A gang had trailed them all the way from the Westlands club where they had been spending the evening. As the two took the Baricho Road turn towards South B, two cars cornered them and the occupants demanded they stop and surrender.
“It was a gang of seven guys and they looked pretty young... say about 18 years old. They all had guns and had threatened to shoot at us if we did not follow their orders,” says our writer whose name we keep anonymous for security reasons.
“They commanded us to surrender everything including the car. The artiste had a lot of foreign currency and it is like they had been tracking him all along. We lost everything to them,” he says.
This is not the first time a Pulse writer has found himself in the line of fire, coming face to face with a juvenile gang. Sometime ago, a group of young party lovers threatened a member of the Pulse crew in Westlands, Nairobi, with a gun. The gun-toting youth warned of dire consequences if he didn‘t delete pictures he had taken of them making out and smoking marijuana outside a popular club.
From the incident that was witnessed in Nairobi last week where a cop shot dead two members of a suspected young gang, the reality of these young dangerous crews, a story Pulse has told over and over again is finally sinking in people‘s minds.
It is the reality brought out in Nairobi drama film Nairobi Half Life about young people taking a dive into the life of crime in the city. In the now continental acclaimed award-winning movie, the lead actor Mwas loses everything to a gang of young people before getting recruited to the same by his cousin.
Most notorious Nairobi gangs are made up of young people aged between 15 and 30 years in whose possession are illegal, easy-to-hire guns and ammunitions easily accessible in backstreets Nairobi.

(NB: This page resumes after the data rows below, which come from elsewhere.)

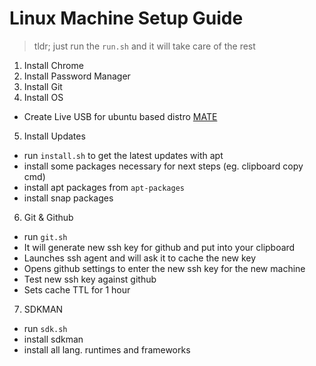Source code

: # Linux Machine Setup Guide

> tldr; just run the `run.sh` and it will take care of the rest
1. Install Chrome
2. Install Password Manager
3. Install Git
4. Install OS
- Create Live USB for ubuntu based distro [MATE](https://ubuntu-mate.org/faq/usb-image/)

5. Install Updates
- run `install.sh` to get the latest updates with apt
- install some packages necessary for next steps (eg. clipboard copy cmd)
- install apt packages from `apt-packages`
- install snap packages

6. Git & Github
- run `git.sh`
- It will generate new ssh key for github and put into your clipboard
- Launches ssh agent and will ask it to cache the new key
- Opens github settings to enter the new ssh key for the new machine
- Test new ssh key against github
- Sets cache TTL for 1 hour

7. SDKMAN
- run `sdk.sh`
- install sdkman
- install all lang. runtimes and frameworks
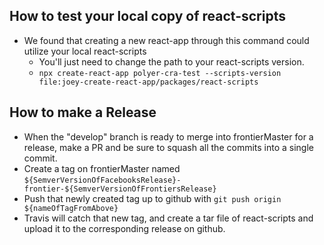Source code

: ## How to test your local copy of react-scripts

- We found that creating a new react-app through this command could utilize your local react-scripts
  - You'll just need to change the path to your react-scripts version.
  - `npx create-react-app polyer-cra-test --scripts-version file:joey-create-react-app/packages/react-scripts`

## How to make a Release

- When the "develop" branch is ready to merge into frontierMaster for a release, make a PR and be sure to squash all the commits into a single commit.
- Create a tag on frontierMaster named `${SemverVersionOfFacebooksRelease}-frontier-${SemverVersionOfFrontiersRelease}`
- Push that newly created tag up to github with `git push origin ${nameOfTagFromAbove}`
- Travis will catch that new tag, and create a tar file of react-scripts and upload it to the corresponding release on github.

“It is easy to acquire a pistol and ammunition for night hire. With Sh5,000, you can be assured of getting a pistol from a supplier for a night. Young gangs are working closely with people in these gun cartels now,” a crime reporter who sought anonymity tells Pulse.
“The youthful gangs mostly operate within estates and neighbourhoods where they literally know everyone and their way out. They also like operating along the highways where they target the rich as they branch into their neighbourhoods,” he adds, noting that some of these gangs are based in universities.

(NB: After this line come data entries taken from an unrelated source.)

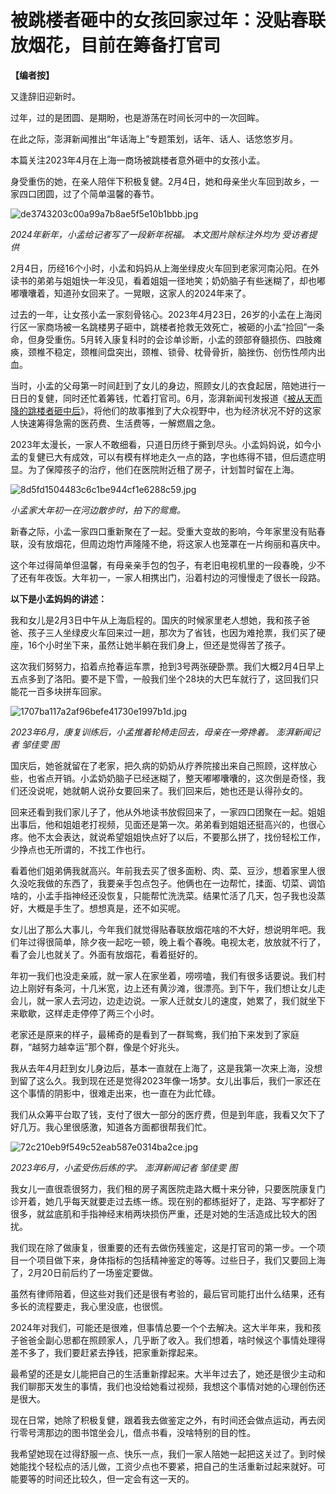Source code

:# 被跳楼者砸中的女孩回家过年：没贴春联放烟花，目前在筹备打官司

**【编者按】**

又逢辞旧迎新时。

过年，过的是团圆、是期盼，也是游荡在时间长河中的一次回眸。

在此之际，澎湃新闻推出“年话海上”专题策划，话年、话人、话悠悠岁月。

本篇关注2023年4月在上海一商场被跳楼者意外砸中的女孩小孟。

身受重伤的她，在亲人陪伴下积极复健。2月4日，她和母亲坐火车回到故乡，一家四口团圆，过了个简单温馨的春节。

![de3743203c00a99a7b8ae5f5e10b1bbb.jpg](https://raw.githubusercontent.com/qqhsx/qqnews_image/main/2024/02/16/被跳楼者砸中的女孩回家过年：没贴春联放烟花，目前在筹备打官司/de3743203c00a99a7b8ae5f5e10b1bbb.jpg)

_2024年新年，小孟给记者写了一段新年祝福。 本文图片除标注外均为 受访者提供_

2月4日，历经16个小时，小孟和妈妈从上海坐绿皮火车回到老家河南沁阳。在外读书的弟弟与姐姐快一年没见，看着姐姐一径地笑；奶奶脑子有些迷糊了，却也嘟嘟囔囔着，知道孙女回来了。一晃眼，这家人的2024年来了。

过去的一年，让女孩小孟一家刻骨铭心。2023年4月23日，26岁的小孟在上海闵行区一家商场被一名跳楼男子砸中，跳楼者抢救无效死亡，被砸的小孟“捡回”一条命，但身受重伤。5月转入康复科时的会诊单诊断，小孟的颈部脊髓损伤、四肢瘫痪，颈椎不稳定，颈椎间盘突出，颈椎、锁骨、枕骨骨折，脑挫伤、创伤性颅内出血。

当时，小孟的父母第一时间赶到了女儿的身边，照顾女儿的衣食起居，陪她进行一日日的复健，同时还忙着筹钱，忙着打官司。6月，澎湃新闻刊发报道《[被从天而降的跳楼者砸中后](https://news.qq.com/rain/a/20230606A09UBH00)》，将他们的故事推到了大众视野中，也为经济状况不好的这家人快速筹得急需的医药费、生活费等，一解燃眉之急。

2023年太漫长，一家人不敢细看，只道日历终于撕到尽头。小孟妈妈说，如今小孟的复健已大有成效，可以有模有样地走久一点的路，字也练得不错，但后遗症明显。为了保障孩子的治疗，他们在医院附近租了房子，计划暂时留在上海。

![8d5fd1504483c6c1be944cf1e6288c59.jpg](https://raw.githubusercontent.com/qqhsx/qqnews_image/main/2024/02/16/被跳楼者砸中的女孩回家过年：没贴春联放烟花，目前在筹备打官司/8d5fd1504483c6c1be944cf1e6288c59.jpg)

 _小孟家大年初一在河边散步时，拍下的鸳鸯。_

新春之际，小孟一家四口重新聚在了一起。受重大变故的影响，今年家里没有贴春联，没有放烟花，但周边炮竹声隆隆不绝，将这家人也笼罩在一片绚丽和喜庆中。

这个年过得简单但温馨，有母亲亲手包的包子，有老旧电视机里的一段春晚，少不了还有年夜饭。大年初一，一家人相携出门，沿着村边的河慢慢走了很长一段路。

**以下是小孟妈妈的讲述：**

我和女儿是2月3日中午从上海启程的。国庆的时候家里老人想她，我和孩子爸爸、孩子三人坐绿皮火车回来过一趟，那次为了省钱，也因为难抢票，我们买了硬座，16个小时坐下来，虽然让她半躺在我们身上，但还是觉得苦了孩子。

这次我们努努力，掐着点抢春运车票，抢到3号两张硬卧票。我们大概2月4日早上五点多到了洛阳。要不是下雪，一般我们坐个28块的大巴车就行了，这回我们只能花一百多块拼车回家。

![1707ba117a2af96befe41730e1997b1d.jpg](https://raw.githubusercontent.com/qqhsx/qqnews_image/main/2024/02/16/被跳楼者砸中的女孩回家过年：没贴春联放烟花，目前在筹备打官司/1707ba117a2af96befe41730e1997b1d.jpg)

_2023年6月，康复训练后，小孟推着轮椅走回去，母亲在一旁搀着。 澎湃新闻记者 邹佳雯 图_

国庆后，她爸就留在了老家，把久病的奶奶从疗养院接出来自己照顾，这样放心些，也省点开销。小孟奶奶脑子已经迷糊了，整天嘟嘟囔囔的，这次倒是奇怪，我们还没说呢，她就朝人说孙女要回来了。我们回来后，她也还是认得孙女的。

回来还看到我们家儿子了，他从外地读书放假回来了，一家四口团聚在一起。姐姐出事后，他和姐姐老打视频，见面还是第一次。弟弟看到姐姐还挺高兴的，也很心疼。他不太会表达，就说希望姐姐快点好了以后，不要那么拼了，找份轻松工作，少挣点也无所谓的，不找工作也行。

看着他们姐弟俩我就高兴。年前我去买了很多面粉、肉、菜、豆沙，想着家里人很久没吃我做的东西了，我要亲手包点包子。他俩也在一边帮忙，揉面、切菜、调馅啥的，小孟手指神经还没恢复，只能帮忙洗洗菜。结果忙活了几天，包子我也没蒸好，大概是手生了。想想真是，还不如买呢。

女儿出了那么大事儿，今年我们就觉得贴春联放烟花啥的不大好，想说明年吧。我们年过得很简单，除夕夜一起吃一顿，晚上看个春晚。电视太老，放放就不行了，看了会儿也就关了。外面有放烟花，看着挺好的。

年初一我们也没走亲戚，就一家人在家坐着，唠唠嗑，我们有很多话要说。我们村边上刚好有条河，十几米宽，边上还有黄沙滩，很漂亮。到下午，我们想让女儿走会儿，就一家人去河边，边走边说。一家人迁就女儿的速度，她累了，我们就坐下来歇歇，这样走走停停了两三个小时。

老家还是原来的样子，最稀奇的是看到了一群鸳鸯，我们拍下来发到了家庭群，“越努力越幸运”那个群，像是个好兆头。

我从去年4月赶到女儿身边后，基本一直就在上海了，这是我第一次来上海，没想到留了这么久。我到现在还是觉得2023年像一场梦。女儿出事后，我们一家还在这个事情的阴影中，很难走出来，也一直在为此忙碌。

我们从众筹平台取了钱，支付了很大一部分的医疗费，但是到年底，我看又欠下了好几万。我心里很感激，知道各方面都很帮我们忙。

![72c210eb9f549c52eab587e0314ba2ce.jpg](https://raw.githubusercontent.com/qqhsx/qqnews_image/main/2024/02/16/被跳楼者砸中的女孩回家过年：没贴春联放烟花，目前在筹备打官司/72c210eb9f549c52eab587e0314ba2ce.jpg)

_2023年6月，小孟受伤后练的字。 澎湃新闻记者 邹佳雯 图_

我女儿一直很乖很努力，我们租的房子离医院走路大概十来分钟，只要医院康复门诊开着，她几乎每天就要走过去练一练。现在别的都练挺好了，走路、写字都好了很多，就盆底肌和手指神经末梢两块损伤严重，还是对她的生活造成比较大的困扰。

我们现在除了做康复，很重要的还有去做伤残鉴定，这是打官司的第一步。一个项目一个项目做下来，身体指标的包括精神鉴定的等等。过些日子，我们又要回上海了，2月20日前后约了一场鉴定要做。

虽然有律师陪着，但这些对我们还是很有考验的，最后官司能打出什么结果，还有多长的流程要走，我心里没底，也很慌。

2024年对我们，可能还是很难，但事情总要一个个去解决。这大半年来，我和孩子爸爸全副心思都在照顾家人，几乎断了收入。我们想着，啥时候这个事情处理得差不多了，我们要赶紧去挣钱，把家重新撑起来。

最希望的还是女儿能把自己的生活重新撑起来。大半年过去了，她还是很少主动和我们聊那天发生的事情，我们也没给她看过视频，我想这个事情对她的心理创伤还是很大。

现在日常，她除了积极复健，跟着我去做鉴定之外，有时间还会做点运动，再去闵行零号湾那边的图书馆坐会儿，借点书看，没啥特别的目的性。

我希望她现在过得舒服一点、快乐一点，我们一家人陪她一起把这关过了。到时候她能找个轻松点的活儿做，工资少点也不要紧，把自己的生活重新过起来就好。可能要等的时间还比较久，但一定会有这一天的。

Members of university gangs are said to be influenced by peer pressure as rich students flaunt their posh lifestyles, flashy cars, trendy fashion and the binge-drinking that now epitomises life on the fast lane.
“The fact that illegal drugs have become so rampant among young people in schools and colleges has helped increase this wave of crime.
“To some extent, the idolisation of crime and a gangster lifestyle, as depicted in lyrics by top rap and dancehall artistes, who are popular among young people, has also contributed to the increase of youth-related crimes,“ Big Ted, a Kenyan showbiz guru reasoned in a previous interview
“People should accept that crime by young people is something that has found its way into our urban society in the present day, and that is something Nairobi Half Life brought out,“ Tosh Gitonga, the brains behind the film told Pulse back then.
Thrilling and celebrity-filled parties in Nairobi club hotspots are not all that safe. Identified and singled-out in a recent crime research report are places near well-known hang out joints.
They include Museum Hill roundabout with heightened cases of hit-and-run incidents. This spot hosts a number of clubs that include Tree House.